• Mehran Mehregany - QuantaEd Solutions, CEO

Must-Know Health Care Ecosystem Terminology

Updated: 5 days ago

Many of us working in digital health space have not been schooled in the U.S. health care system terminology. Here is a basic, but indispensable, overview. For an in-depth study, you are referred to “Essentials of U.S. Health Care Systems” by Shi and Singh [1].

The basic types of systems of care delivery in the U.S. are managed care, integrated care, Veterans Health Administration, and underserved care.In these systems, the patient (i.e., the covered person, referred to as ‘enrollee’ or ‘member’) is not the primary ‘payer’ for the services received.Employers or the government foot the bill for the most part.

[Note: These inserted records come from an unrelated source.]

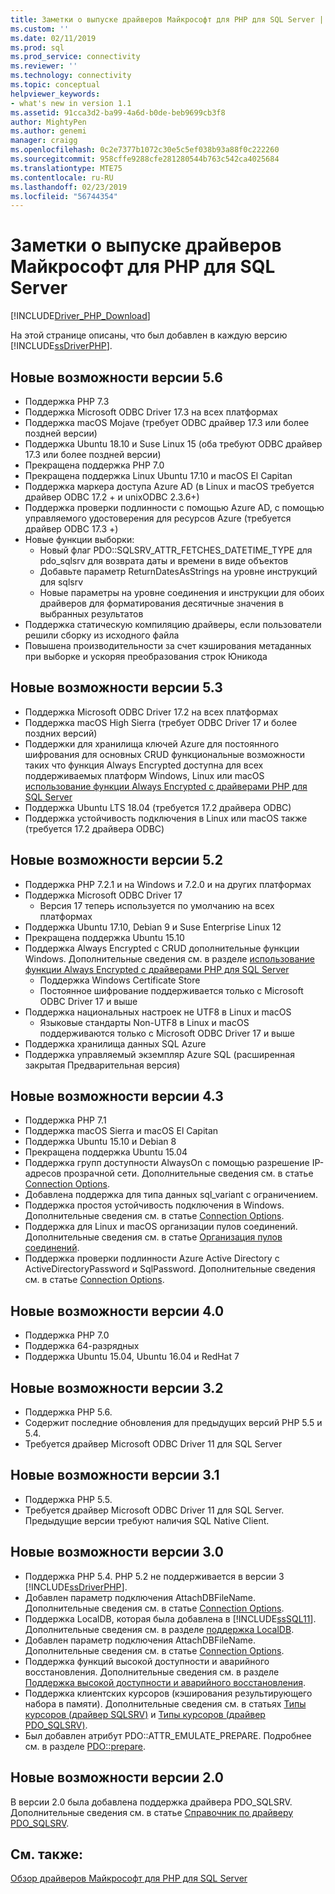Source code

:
 ```yaml
---
title: Заметки о выпуске драйверов Майкрософт для PHP для SQL Server | Документация Майкрософт
ms.custom: ''
ms.date: 02/11/2019
ms.prod: sql
ms.prod_service: connectivity
ms.reviewer: ''
ms.technology: connectivity
ms.topic: conceptual
helpviewer_keywords:
- what's new in version 1.1
ms.assetid: 91cca3d2-ba99-4a6d-b0de-beb9699cb3f8
author: MightyPen
ms.author: genemi
manager: craigg
ms.openlocfilehash: 0c2e7377b1072c30e5c5ef038b93a88f0c222260
ms.sourcegitcommit: 958cffe9288cfe281280544b763c542ca4025684
ms.translationtype: MTE75
ms.contentlocale: ru-RU
ms.lasthandoff: 02/23/2019
ms.locfileid: "56744354"
---
```

# <a name="release-notes-for-the-microsoft-drivers-for-php-for-sql-server"></a>Заметки о выпуске драйверов Майкрософт для PHP для SQL Server
[!INCLUDE[Driver_PHP_Download](../../includes/driver_php_download.md)]

На этой странице описаны, что был добавлен в каждую версию [!INCLUDE[ssDriverPHP](../../includes/ssdriverphp_md.md)].  

## <a name="whats-new-in-version-56"></a>Новые возможности версии 5.6

- Поддержка PHP 7.3
- Поддержка Microsoft ODBC Driver 17.3 на всех платформах
- Поддержка macOS Mojave (требует ODBC драйвер 17.3 или более поздней версии)
- Поддержка Ubuntu 18.10 и Suse Linux 15 (оба требуют ODBC драйвер 17.3 или более поздней версии)
- Прекращена поддержка PHP 7.0
- Прекращена поддержка Linux Ubuntu 17.10 и macOS El Capitan
- Поддержка маркера доступа Azure AD (в Linux и macOS требуется драйвер ODBC 17.2 + и unixODBC 2.3.6+)
- Поддержка проверки подлинности с помощью Azure AD, с помощью управляемого удостоверения для ресурсов Azure (требуется драйвер ODBC 17.3 +)
- Новые функции выборки:
  - Новый флаг PDO::SQLSRV_ATTR_FETCHES_DATETIME_TYPE для pdo_sqlsrv для возврата даты и времени в виде объектов
  - Добавьте параметр ReturnDatesAsStrings на уровне инструкций для sqlsrv
  - Новые параметры на уровне соединения и инструкции для обоих драйверов для форматирования десятичные значения в выбранных результатов
- Поддержка статическую компиляцию драйверы, если пользователи решили сборку из исходного файла
- Повышена производительности за счет кэширования метаданных при выборке и ускоряя преобразования строк Юникода

## <a name="whats-new-in-version-53"></a>Новые возможности версии 5.3

- Поддержка Microsoft ODBC Driver 17.2 на всех платформах
- Поддержка macOS High Sierra (требует ODBC Driver 17 и более поздних версий)
- Поддержки для хранилища ключей Azure для постоянного шифрования для основных CRUD функциональные возможности таких что функция Always Encrypted доступна для всех поддерживаемых платформ Windows, Linux или macOS [использование функции Always Encrypted с драйверами PHP для SQL Server](../../connect/php/using-always-encrypted-php-drivers.md)
- Поддержка Ubuntu LTS 18.04 (требуется 17.2 драйвера ODBC)
- Поддержка устойчивость подключения в Linux или macOS также (требуется 17.2 драйвера ODBC)

## <a name="whats-new-in-version-52"></a>Новые возможности версии 5.2

- Поддержка PHP 7.2.1 и на Windows и 7.2.0 и на других платформах
- Поддержка Microsoft ODBC Driver 17
  - Версия 17 теперь используется по умолчанию на всех платформах
- Поддержка Ubuntu 17.10, Debian 9 и Suse Enterprise Linux 12
- Прекращена поддержка Ubuntu 15.10
- Поддержка Always Encrypted с CRUD дополнительные функции Windows. Дополнительные сведения см. в разделе [использование функции Always Encrypted с драйверами PHP для SQL Server](../../connect/php/using-always-encrypted-php-drivers.md)
  - Поддержка Windows Certificate Store
  - Постоянное шифрование поддерживается только с Microsoft ODBC Driver 17 и выше
- Поддержка национальных настроек не UTF8 в Linux и macOS
  - Языковые стандарты Non-UTF8 в Linux и macOS поддерживаются только с Microsoft ODBC Driver 17 и выше
- Поддержка хранилища данных SQL Azure
- Поддержка управляемый экземпляр Azure SQL (расширенная закрытая Предварительная версия)


## <a name="whats-new-in-version-43"></a>Новые возможности версии 4.3

- Поддержка PHP 7.1
- Поддержка macOS Sierra и macOS El Capitan
- Поддержка Ubuntu 15.10 и Debian 8
- Прекращена поддержка Ubuntu 15.04
- Поддержка групп доступности AlwaysOn с помощью разрешение IP-адресов прозрачной сети. Дополнительные сведения см. в статье [Connection Options](../../connect/php/connection-options.md).
- Добавлена поддержка для типа данных sql_variant с ограничением.
- Поддержка простоя устойчивость подключения в Windows. Дополнительные сведения см. в статье [Connection Options](../../connect/php/connection-options.md).
- Поддержка для Linux и macOS организации пулов соединений. Дополнительные сведения см. в статье [Организация пулов соединений](../../connect/php/connection-pooling-microsoft-drivers-for-php-for-sql-server.md).
- Поддержка проверки подлинности Azure Active Directory с ActiveDirectoryPassword и SqlPassword. Дополнительные сведения см. в статье [Connection Options](../../connect/php/connection-options.md).

## <a name="whats-new-in-version-40"></a>Новые возможности версии 4.0

- Поддержка PHP 7.0  
- Поддержка 64-разрядных
- Поддержка Ubuntu 15.04, Ubuntu 16.04 и RedHat 7

## <a name="whats-new-in-version-32"></a>Новые возможности версии 3.2

- Поддержка PHP 5.6.   
- Содержит последние обновления для предыдущих версий PHP 5.5 и 5.4.   
- Требуется драйвер Microsoft ODBC Driver 11 для SQL Server  

## <a name="whats-new-in-version-31"></a>Новые возможности версии 3.1

- Поддержка PHP 5.5.  
- Требуется драйвер Microsoft ODBC Driver 11 для SQL Server. Предыдущие версии требуют наличия SQL Native Client.  

## <a name="whats-new-in-version-30"></a>Новые возможности версии 3.0  

- Поддержка PHP 5.4.  PHP 5.2 не поддерживается в версии 3 [!INCLUDE[ssDriverPHP](../../includes/ssdriverphp_md.md)].  
- Добавлен параметр подключения AttachDBFileName. Дополнительные сведения см. в статье [Connection Options](../../connect/php/connection-options.md).  
- Поддержка LocalDB, которая была добавлена в [!INCLUDE[ssSQL11](../../includes/sssql11-md.md)]. Дополнительные сведения см. в разделе [поддержка LocalDB](../../connect/php/php-driver-for-sql-server-support-for-localdb.md).
- Добавлен параметр подключения AttachDBFileName. Дополнительные сведения см. в статье [Connection Options](../../connect/php/connection-options.md).  
- Поддержка функций высокой доступности и аварийного восстановления. Дополнительные сведения см. в разделе [Поддержка высокой доступности и аварийного восстановления](../../connect/php/php-driver-for-sql-server-support-for-high-availability-disaster-recovery.md).
- Поддержка клиентских курсоров (кэширования результирующего набора в памяти). Дополнительные сведения см. в статьях [Типы курсоров &#40;драйвер SQLSRV&#41;](../../connect/php/cursor-types-sqlsrv-driver.md) и [Типы курсоров &#40;драйвер PDO_SQLSRV&#41;](../../connect/php/cursor-types-pdo-sqlsrv-driver.md).
- Был добавлен атрибут PDO::ATTR_EMULATE_PREPARE. Подробнее см. в разделе [PDO::prepare](../../connect/php/pdo-prepare.md).  

## <a name="whats-new-in-version-20"></a>Новые возможности версии 2.0  
В версии 2.0 была добавлена поддержка драйвера PDO_SQLSRV. Дополнительные сведения см. в статье [Справочник по драйверу PDO_SQLSRV](../../connect/php/pdo-sqlsrv-driver-reference.md).  

## <a name="see-also"></a>См. также:  
[Обзор драйверов Майкрософт для PHP для SQL Server](../../connect/php/overview-of-the-php-sql-driver.md)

Managed care is the dominant system; it integrates, coordinates and prices health care delivery functions. The above figure, adapted from [1], illustrates the elements and construction of a managed care system. The managed care organization acts like an insurance company to the employer or government, with its ‘plan’ analogous to insurance policy. The ‘plan’ sets forth the benefits and costs of care for the enrollees. Enrollees often contribute to a fraction of the plan premium through their employer. They also are usually responsible for a fraction of the cost of the care received, referred to as ‘copay’. Plans usually prescribe a set of health care ‘providers’, collectively referred to as the ‘network’. Out-of-network providers are usually not part of the plan benefit or require higher copay by the patient.

In integrated systems, a provider organization has integrated and coordinates its own network, through which it delivers comprehensive health care services. A few examples of such systems are Mayo Clinic, Kaiser Permanente, Cleveland Clinic, and Geisinger Health System. In contrast to managed care, integrated systems are both the provider and the insurer. The Veterans Health Administration is an integrated system by the government for the benefit of active and retired military personnel. It is part of the Department of Veterans Affairs (VA) and the largest integrated health system in the U.S.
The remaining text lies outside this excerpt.